Processing a dataset row by row
dataset = [
{"text": "Great product!", "label": "positive"},
{"text": "Terrible service", "label": "negative"},
{"text": "It was okay", "label": "neutral"},
]
# Extract all texts
texts = [row["text"] for row in dataset]
labels = [row["label"] for row in dataset]
# Filter by label
positives = [row for row in dataset if row["label"] == "positive"]
Building a vocabulary from text
corpus = ["the cat sat", "the cat ate", "the dog sat"]

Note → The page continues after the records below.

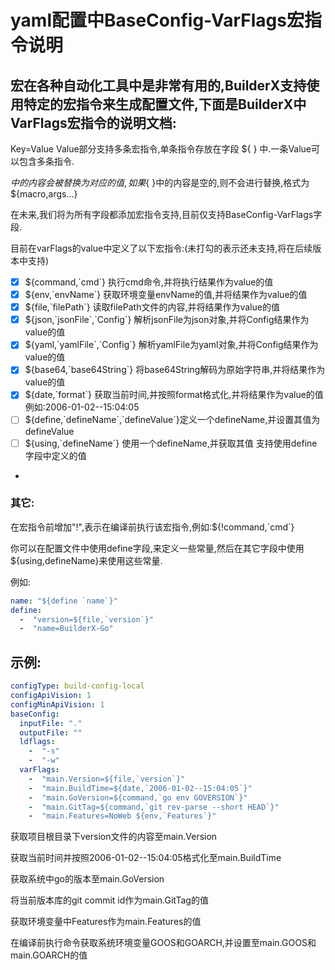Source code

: # yaml配置中BaseConfig-VarFlags宏指令说明

## 宏在各种自动化工具中是非常有用的,BuilderX支持使用特定的宏指令来生成配置文件,下面是BuilderX中VarFlags宏指令的说明文档:

Key=Value Value部分支持多条宏指令,单条指令存放在字段 ${ } 中.一条Value可以包含多条指令.

${ } 中的内容会被替换为对应的值,如果${ }中的内容是空的,则不会进行替换,格式为${macro,args...}

在未来,我们将为所有字段都添加宏指令支持,目前仅支持BaseConfig-VarFlags字段.

目前在varFlags的value中定义了以下宏指令:(未打勾的表示还未支持,将在后续版本中支持)

- [x] ${command,\`cmd\`} 执行cmd命令,并将执行结果作为value的值
- [x] ${env,\`envName\`} 获取环境变量envName的值,并将结果作为value的值
- [x] ${file,\`filePath\`} 读取filePath文件的内容,并将结果作为value的值
- [x] ${json,\`jsonFile\`,\`Config\`} 解析jsonFile为json对象,并将Config结果作为value的值
- [x] ${yaml,\`yamlFile\`,\`Config\`} 解析yamlFile为yaml对象,并将Config结果作为value的值
- [x] ${base64,\`base64String\`} 将base64String解码为原始字符串,并将结果作为value的值
- [x] ${date,\`format\`} 获取当前时间,并按照format格式化,并将结果作为value的值 例如:2006-01-02--15:04:05
- [ ] ${define,\`defineName\`,\`defineValue\`}定义一个defineName,并设置其值为defineValue
- [ ] ${using,\`defineName\`} 使用一个defineName,并获取其值 支持使用define字段中定义的值
- 
### 其它:

在宏指令前增加"!",表示在编译前执行该宏指令,例如:${!command,\`cmd\`}

你可以在配置文件中使用define字段,来定义一些常量,然后在其它字段中使用${using,defineName}来使用这些常量.

例如:

```yaml
name: "${define `name`}"
define:
  -  "version=${file,`version`}"
  -  "name=BuilderX-Go"
```


## 示例:

```yaml
configType: build-config-local
configApiVision: 1
configMinApiVision: 1
baseConfig:
  inputFile: "."
  outputFile: ""
  ldflags:
    -  "-s"
    -  "-w"
  varFlags:
    -  "main.Version=${file,`version`}"
    -  "main.BuildTime=${date,`2006-01-02--15:04:05`}"
    -  "main.GoVersion=${command,`go env GOVERSION`}"
    -  "main.GitTag=${command,`git rev-parse --short HEAD`}"
    -  "main.Features=NoWeb ${env,`Features`}"
```

获取项目根目录下version文件的内容至main.Version

获取当前时间并按照2006-01-02--15:04:05格式化至main.BuildTime

获取系统中go的版本至main.GoVersion

将当前版本库的git  commit id作为main.GitTag的值

获取环境变量中Features作为main.Features的值

在编译前执行命令获取系统环境变量GOOS和GOARCH,并设置至main.GOOS和main.GOARCH的值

# Unique words across all sentences
vocab = sorted(set(word for sentence in corpus for word in sentence.split()))
# ['ate', 'cat', 'dog', 'sat', 'the']
# Word to index mapping
word2idx = {word: idx for idx, word in enumerate(vocab)}
# {'ate': 0, 'cat': 1, 'dog': 2, 'sat': 3, 'the': 4}
Counting occurrences
from collections import Counter
words = "the cat sat on the mat the cat".split()
counts = Counter(words)
print(counts)
#> Counter({'the': 3, 'cat': 2, 'sat': 1, 'on': 1, 'mat': 1})
print(counts.most_common(2))
#> [('the', 3), ('cat', 2)]
Batching a list
def batch(items, size):
for i in range(0, len(items), size):
yield items[i : i + size]
data = list(range(10))
for b in batch(data, 3):
print(b)
#> [0, 1, 2]
#> [3, 4, 5]
#> [6, 7, 8]
#> [9]
Generators (using yield) produce items one at a time instead of building
the full list in memory. Critical for large datasets that don't fit in RAM.